Announcement: https://aws.amazon.com/blogs/mt/introducing-aws-fault-injection-service-actions-to-inject-chaos-in-lambda-functions/
Available actions: https://docs.aws.amazon.com/fis/latest/userguide/fis-actions-reference.html#aws-lambda-actions-reference
Introducing new Event Source Mapping (ESM) metrics for AWS Lambda
- ✅ FilteredOutEventCount — now you can know why your system stopped getting events
- ✅ FailedInvokeEventCount — finally metric tracking partial failures
- ✅ DroppedEventCount — events dropped due to max age or max retry attempts reached
Announcement: https://aws.amazon.com/blogs/compute/introducing-new-event-source-mapping-esm-metrics-for-aws-lambda/
Introducing resource control policies (RCPs) to centrally restrict access to AWS resources
New organizational policy to centrally control resource permissions. For example, centrally disable putting objects without server-side encryption or enforce https communication
✅ Permission guardrails on resource actions
✅ Applicable on account, OU and root
🚨 Affects only member accounts
🚨 Does not grant any access, defines maximum available permissions
🚨 Do not affect service-linked roles
🚨 Do not affect AWS-managed KMS keys
Supported services: S3, STS, KMS, SQS, Secrets Manager
Announcement: https://docs.aws.amazon.com/organizations/latest/userguide/orgs_manage_policies_rcps.html
Amazon Aurora Serverless v2 supports scaling to zero capacity
Everyone was waiting for it. This always makes me wonder how many people are not aware of the dual write problem and do not use the Outbox pattern.
- ✅ Scales to zero
- ✅ Resumes in 15 seconds if paused for less than 24 hours
- 🚨 Resumes in “longer than 15 seconds” if paused for more than 24 hours. What longer means? Who knows, but I haven’t tested that.

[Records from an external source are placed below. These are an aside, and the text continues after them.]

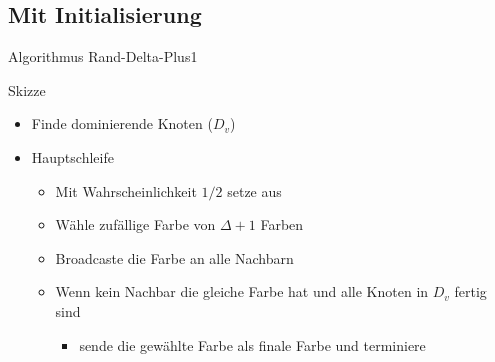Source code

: \documentclass[18pt]{beamer}
\begin{document}
\subsection{Mit Initialisierung}
\begin{frame}{Algorithmus Rand-Delta-Plus1}
	\begin{exampleblock}{Skizze}
	  \begin{itemize}
			\item Finde dominierende Knoten ($D_v$)
			\pause
			\item Hauptschleife
			\pause
			\begin{itemize}
				\item Mit Wahrscheinlichkeit $1/2$ setze aus
			\pause
				\item Wähle zufällige Farbe von $\Delta+1$ Farben
			\pause
				\item Broadcaste die Farbe an alle Nachbarn
			\pause
				\item Wenn kein Nachbar die gleiche Farbe hat und alle Knoten in $D_v$ fertig sind
				\begin{itemize}
					\item sende die gewählte Farbe als finale Farbe und terminiere
				\end{itemize}
			\end{itemize}
		\end{itemize}
	\end{exampleblock}
\end{frame}
\end{document}

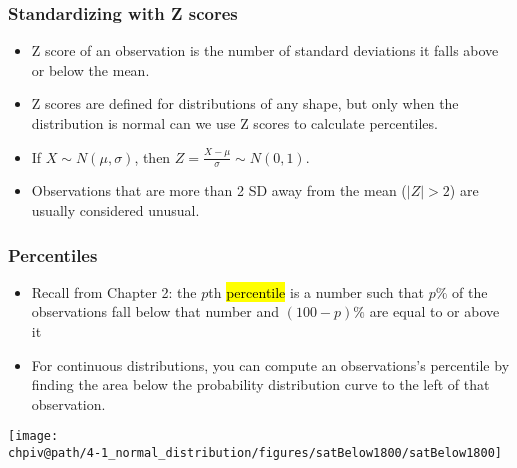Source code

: \documentclass[slidestop,compress,mathserif]{beamer}
\makeatletter
\def\chpiv@path{../../Chp 4}
\makeatother
\begin{document}
\begin{frame}
\frametitle{Standardizing with Z scores}

\begin{itemize}

\item Z score of an observation is the number of standard deviations it falls above or below the mean.
\formula{\[Z = \frac{observation - mean}{SD}\]}
\pause

\item Z scores are defined for distributions of any shape, but only when the distribution is normal can we use Z scores to calculate percentiles.
\item If $X \sim N(\mu, \sigma)$, then $Z = \frac{X - \mu}{\sigma} \sim N(0, 1)$.

\pause
\item Observations that are more than 2 SD away from the mean ($|Z| > 2$) are usually considered unusual.

\end{itemize}

\end{frame}


\begin{frame}
\frametitle{Percentiles}

\begin{itemize}

\item Recall from Chapter 2: the $p$th \hl{percentile} is a number such that $p\%$ of the observations fall below that number and $(100 - p)\%$ are equal to or above it

\item For continuous distributions, you can compute an observations's percentile by finding the area below the probability distribution curve to the left of that observation.

\end{itemize}

\begin{center}
\texttt{[image: \\chpiv@path/4-1\_normal\_distribution/figures/satBelow1800/satBelow1800]}
\end{center}

\end{frame}
\end{document}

- 🚨 Won’t scale to zero if you are using RDS Proxy
- 🚨Won’t fully scale to zero if replication is turned on, but you can scale down readers.
- 🚨 Won’t scale to zero on zero-ETL integration with Redshift
Noteworthy
Amazon CloudFront announces origin modifications using CloudFront Functions
✅ Cheaper, easier and faster origin redirection
Check out all possible params: https://docs.aws.amazon.com/AmazonCloudFront/latest/DeveloperGuide/helper-functions-origin-modification.html
Securely share AWS resources across VPC and account boundaries with PrivateLink, VPC Lattice, EventBridge, and Step Functions
AWS Lambda supports Customer Managed Key (CMK) encryption for Zip function code artifacts
The title is self-explanatory, I guess.
Announcement: https://aws.amazon.com/about-aws/whats-new/2024/11/aws-lambda-cmk-encryption-zip-function-code-artifacts/
Storage Browser for Amazon S3 is now generally available
It is a useful component that can grant access to S3, which might be very handy for moving some end users away from network drives before redesigning legacy systems.
Optimize compute resources on Amazon ECS with Predictive Scaling
Now you can scale not only reactively, but also proactively to always be ready to handle your loads.